WHAT YOU ARE ASKED TO DO. Copy each line from the data that has the word "class" in it.

-------- EXERCISE MATERIALS

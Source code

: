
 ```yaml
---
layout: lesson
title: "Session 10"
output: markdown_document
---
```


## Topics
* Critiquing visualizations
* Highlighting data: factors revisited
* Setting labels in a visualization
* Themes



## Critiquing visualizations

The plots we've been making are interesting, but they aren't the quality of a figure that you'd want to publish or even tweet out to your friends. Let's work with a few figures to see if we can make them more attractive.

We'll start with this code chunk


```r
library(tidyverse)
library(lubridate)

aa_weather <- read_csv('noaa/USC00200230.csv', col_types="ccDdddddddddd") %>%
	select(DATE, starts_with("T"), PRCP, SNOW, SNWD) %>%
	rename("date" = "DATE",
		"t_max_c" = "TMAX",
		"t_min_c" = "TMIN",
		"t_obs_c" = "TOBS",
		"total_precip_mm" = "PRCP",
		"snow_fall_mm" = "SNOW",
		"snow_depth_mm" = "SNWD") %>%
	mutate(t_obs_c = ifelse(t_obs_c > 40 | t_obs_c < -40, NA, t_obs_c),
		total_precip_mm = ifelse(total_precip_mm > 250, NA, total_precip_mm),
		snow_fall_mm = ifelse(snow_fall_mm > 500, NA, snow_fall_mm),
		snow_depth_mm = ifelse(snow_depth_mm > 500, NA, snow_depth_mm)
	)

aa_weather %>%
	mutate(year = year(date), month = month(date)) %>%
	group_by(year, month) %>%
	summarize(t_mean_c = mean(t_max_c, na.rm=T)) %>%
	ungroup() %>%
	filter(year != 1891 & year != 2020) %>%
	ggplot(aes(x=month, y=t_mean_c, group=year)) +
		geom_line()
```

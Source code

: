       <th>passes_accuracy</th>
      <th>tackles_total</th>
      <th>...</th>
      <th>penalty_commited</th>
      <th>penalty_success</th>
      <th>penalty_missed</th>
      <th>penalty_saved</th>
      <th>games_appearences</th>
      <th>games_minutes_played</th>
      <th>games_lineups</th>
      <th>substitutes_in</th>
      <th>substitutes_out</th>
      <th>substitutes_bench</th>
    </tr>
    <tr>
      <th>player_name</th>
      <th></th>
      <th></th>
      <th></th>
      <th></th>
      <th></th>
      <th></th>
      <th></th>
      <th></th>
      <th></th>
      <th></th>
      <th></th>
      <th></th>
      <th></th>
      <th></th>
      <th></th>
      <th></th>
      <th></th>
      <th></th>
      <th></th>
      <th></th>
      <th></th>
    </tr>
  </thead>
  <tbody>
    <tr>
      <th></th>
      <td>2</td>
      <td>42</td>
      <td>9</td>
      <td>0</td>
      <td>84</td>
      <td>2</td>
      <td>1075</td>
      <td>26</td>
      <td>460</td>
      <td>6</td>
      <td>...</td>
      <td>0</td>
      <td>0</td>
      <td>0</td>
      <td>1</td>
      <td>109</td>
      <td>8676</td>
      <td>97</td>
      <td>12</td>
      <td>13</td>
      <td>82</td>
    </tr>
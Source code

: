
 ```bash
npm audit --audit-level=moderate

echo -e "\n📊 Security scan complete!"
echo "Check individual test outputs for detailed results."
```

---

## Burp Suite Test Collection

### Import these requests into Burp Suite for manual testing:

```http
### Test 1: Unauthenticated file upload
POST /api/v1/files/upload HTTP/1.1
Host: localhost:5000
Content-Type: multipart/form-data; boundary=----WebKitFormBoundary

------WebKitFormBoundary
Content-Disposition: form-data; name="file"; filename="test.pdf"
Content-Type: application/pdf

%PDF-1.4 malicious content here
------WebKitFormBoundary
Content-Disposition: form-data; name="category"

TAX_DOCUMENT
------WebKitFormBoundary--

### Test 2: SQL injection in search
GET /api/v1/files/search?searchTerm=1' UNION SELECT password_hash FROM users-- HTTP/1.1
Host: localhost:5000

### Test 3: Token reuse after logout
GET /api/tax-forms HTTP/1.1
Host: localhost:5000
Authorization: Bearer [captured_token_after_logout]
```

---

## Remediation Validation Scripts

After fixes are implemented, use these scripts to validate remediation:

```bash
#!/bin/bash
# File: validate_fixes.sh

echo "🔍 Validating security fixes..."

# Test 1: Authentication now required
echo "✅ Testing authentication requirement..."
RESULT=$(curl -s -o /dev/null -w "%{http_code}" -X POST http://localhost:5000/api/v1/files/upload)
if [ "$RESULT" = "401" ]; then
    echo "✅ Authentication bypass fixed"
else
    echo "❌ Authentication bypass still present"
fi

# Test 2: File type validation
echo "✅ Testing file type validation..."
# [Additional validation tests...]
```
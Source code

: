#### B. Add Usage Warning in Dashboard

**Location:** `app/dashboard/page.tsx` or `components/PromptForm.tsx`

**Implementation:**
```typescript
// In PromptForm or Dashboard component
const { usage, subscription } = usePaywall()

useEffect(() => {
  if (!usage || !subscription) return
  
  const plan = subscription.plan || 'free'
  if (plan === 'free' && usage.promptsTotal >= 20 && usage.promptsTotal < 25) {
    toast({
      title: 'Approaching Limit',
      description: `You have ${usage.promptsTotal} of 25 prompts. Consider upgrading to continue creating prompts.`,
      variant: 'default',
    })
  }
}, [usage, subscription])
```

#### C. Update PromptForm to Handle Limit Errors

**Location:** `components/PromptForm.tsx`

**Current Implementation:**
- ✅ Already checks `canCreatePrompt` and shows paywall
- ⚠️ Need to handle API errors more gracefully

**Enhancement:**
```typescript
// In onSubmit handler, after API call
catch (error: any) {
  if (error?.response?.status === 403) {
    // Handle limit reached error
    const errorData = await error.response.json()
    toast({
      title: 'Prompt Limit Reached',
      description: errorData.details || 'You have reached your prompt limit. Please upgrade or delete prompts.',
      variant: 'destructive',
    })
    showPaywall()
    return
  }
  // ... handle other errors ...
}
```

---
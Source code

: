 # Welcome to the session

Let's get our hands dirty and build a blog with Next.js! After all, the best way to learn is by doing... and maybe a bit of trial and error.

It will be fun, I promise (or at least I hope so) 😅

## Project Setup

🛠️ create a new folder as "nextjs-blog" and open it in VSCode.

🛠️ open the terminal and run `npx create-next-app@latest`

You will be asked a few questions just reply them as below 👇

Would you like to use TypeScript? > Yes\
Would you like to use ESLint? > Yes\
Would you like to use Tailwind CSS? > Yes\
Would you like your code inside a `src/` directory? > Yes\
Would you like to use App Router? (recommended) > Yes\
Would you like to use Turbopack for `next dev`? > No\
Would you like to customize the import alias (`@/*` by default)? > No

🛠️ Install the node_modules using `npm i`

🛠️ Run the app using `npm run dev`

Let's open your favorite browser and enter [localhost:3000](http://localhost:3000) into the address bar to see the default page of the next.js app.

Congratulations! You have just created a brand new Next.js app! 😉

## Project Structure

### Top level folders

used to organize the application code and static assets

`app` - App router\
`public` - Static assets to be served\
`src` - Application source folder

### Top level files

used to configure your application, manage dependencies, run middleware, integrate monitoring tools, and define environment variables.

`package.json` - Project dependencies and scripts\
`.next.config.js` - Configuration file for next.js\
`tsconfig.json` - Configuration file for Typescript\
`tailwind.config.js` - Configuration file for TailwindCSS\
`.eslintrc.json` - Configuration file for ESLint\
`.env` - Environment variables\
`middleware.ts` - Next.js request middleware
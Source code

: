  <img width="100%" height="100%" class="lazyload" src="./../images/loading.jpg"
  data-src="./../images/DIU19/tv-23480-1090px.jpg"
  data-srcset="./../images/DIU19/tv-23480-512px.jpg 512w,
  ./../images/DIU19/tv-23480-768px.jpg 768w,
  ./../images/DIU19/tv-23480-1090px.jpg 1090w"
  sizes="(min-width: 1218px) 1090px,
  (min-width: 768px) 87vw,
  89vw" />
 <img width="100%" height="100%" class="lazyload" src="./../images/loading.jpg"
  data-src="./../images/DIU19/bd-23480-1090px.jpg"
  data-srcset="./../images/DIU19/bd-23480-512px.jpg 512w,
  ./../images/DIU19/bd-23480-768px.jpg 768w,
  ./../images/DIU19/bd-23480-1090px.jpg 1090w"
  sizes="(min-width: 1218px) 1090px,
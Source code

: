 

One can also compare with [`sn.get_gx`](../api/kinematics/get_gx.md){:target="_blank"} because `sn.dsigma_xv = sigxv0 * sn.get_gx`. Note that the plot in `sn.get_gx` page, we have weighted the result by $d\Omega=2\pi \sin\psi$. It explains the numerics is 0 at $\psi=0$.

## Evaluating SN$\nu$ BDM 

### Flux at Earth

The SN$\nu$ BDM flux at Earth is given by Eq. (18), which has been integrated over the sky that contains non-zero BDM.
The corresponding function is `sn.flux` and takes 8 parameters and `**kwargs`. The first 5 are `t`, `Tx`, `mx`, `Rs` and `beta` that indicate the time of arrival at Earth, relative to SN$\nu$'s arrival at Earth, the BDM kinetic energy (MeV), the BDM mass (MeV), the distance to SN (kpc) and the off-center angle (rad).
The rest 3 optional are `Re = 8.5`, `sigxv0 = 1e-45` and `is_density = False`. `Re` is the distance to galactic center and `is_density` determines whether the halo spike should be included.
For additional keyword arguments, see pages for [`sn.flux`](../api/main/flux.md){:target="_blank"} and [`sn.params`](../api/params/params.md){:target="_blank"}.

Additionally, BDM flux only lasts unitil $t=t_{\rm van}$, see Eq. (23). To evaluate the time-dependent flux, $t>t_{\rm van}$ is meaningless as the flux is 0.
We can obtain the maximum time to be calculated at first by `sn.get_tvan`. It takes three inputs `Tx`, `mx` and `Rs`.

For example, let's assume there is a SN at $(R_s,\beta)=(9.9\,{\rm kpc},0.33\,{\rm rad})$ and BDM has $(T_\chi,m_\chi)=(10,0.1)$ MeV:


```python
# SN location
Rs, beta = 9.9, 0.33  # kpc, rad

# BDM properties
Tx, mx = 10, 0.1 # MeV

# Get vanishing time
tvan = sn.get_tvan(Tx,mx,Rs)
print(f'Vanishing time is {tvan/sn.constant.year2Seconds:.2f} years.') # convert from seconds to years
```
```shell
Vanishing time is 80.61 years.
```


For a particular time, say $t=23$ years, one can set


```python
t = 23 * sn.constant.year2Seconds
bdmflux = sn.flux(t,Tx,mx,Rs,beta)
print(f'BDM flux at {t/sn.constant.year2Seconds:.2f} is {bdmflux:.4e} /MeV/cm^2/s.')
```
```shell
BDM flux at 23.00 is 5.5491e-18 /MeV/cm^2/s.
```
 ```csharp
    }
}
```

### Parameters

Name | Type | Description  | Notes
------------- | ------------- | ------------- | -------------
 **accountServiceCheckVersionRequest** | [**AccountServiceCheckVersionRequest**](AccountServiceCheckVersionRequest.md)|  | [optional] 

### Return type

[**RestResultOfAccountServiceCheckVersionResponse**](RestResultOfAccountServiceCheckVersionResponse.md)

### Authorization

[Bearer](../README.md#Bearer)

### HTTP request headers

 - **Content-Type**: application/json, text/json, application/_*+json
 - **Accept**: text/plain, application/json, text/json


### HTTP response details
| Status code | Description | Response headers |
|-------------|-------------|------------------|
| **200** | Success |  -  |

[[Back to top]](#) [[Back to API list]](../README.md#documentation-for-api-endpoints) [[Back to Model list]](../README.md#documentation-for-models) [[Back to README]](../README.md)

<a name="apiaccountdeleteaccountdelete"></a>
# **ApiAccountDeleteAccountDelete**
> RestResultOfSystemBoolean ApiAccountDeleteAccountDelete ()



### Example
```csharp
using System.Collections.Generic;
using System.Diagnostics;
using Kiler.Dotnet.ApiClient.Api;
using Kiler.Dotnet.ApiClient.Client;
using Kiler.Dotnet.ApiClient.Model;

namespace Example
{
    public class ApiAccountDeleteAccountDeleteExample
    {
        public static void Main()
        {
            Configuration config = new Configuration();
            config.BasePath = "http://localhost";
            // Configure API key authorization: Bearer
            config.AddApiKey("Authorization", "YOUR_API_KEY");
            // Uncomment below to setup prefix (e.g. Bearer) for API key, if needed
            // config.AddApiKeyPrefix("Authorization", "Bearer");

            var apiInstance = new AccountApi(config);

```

----------------

EXERCISE OUTPUT.
:  <img width="100%" height="100%" class="lazyload" src="./../images/loading.jpg"
 <img width="100%" height="100%" class="lazyload" src="./../images/loading.jpg"
    public class ApiAccountDeleteAccountDeleteExample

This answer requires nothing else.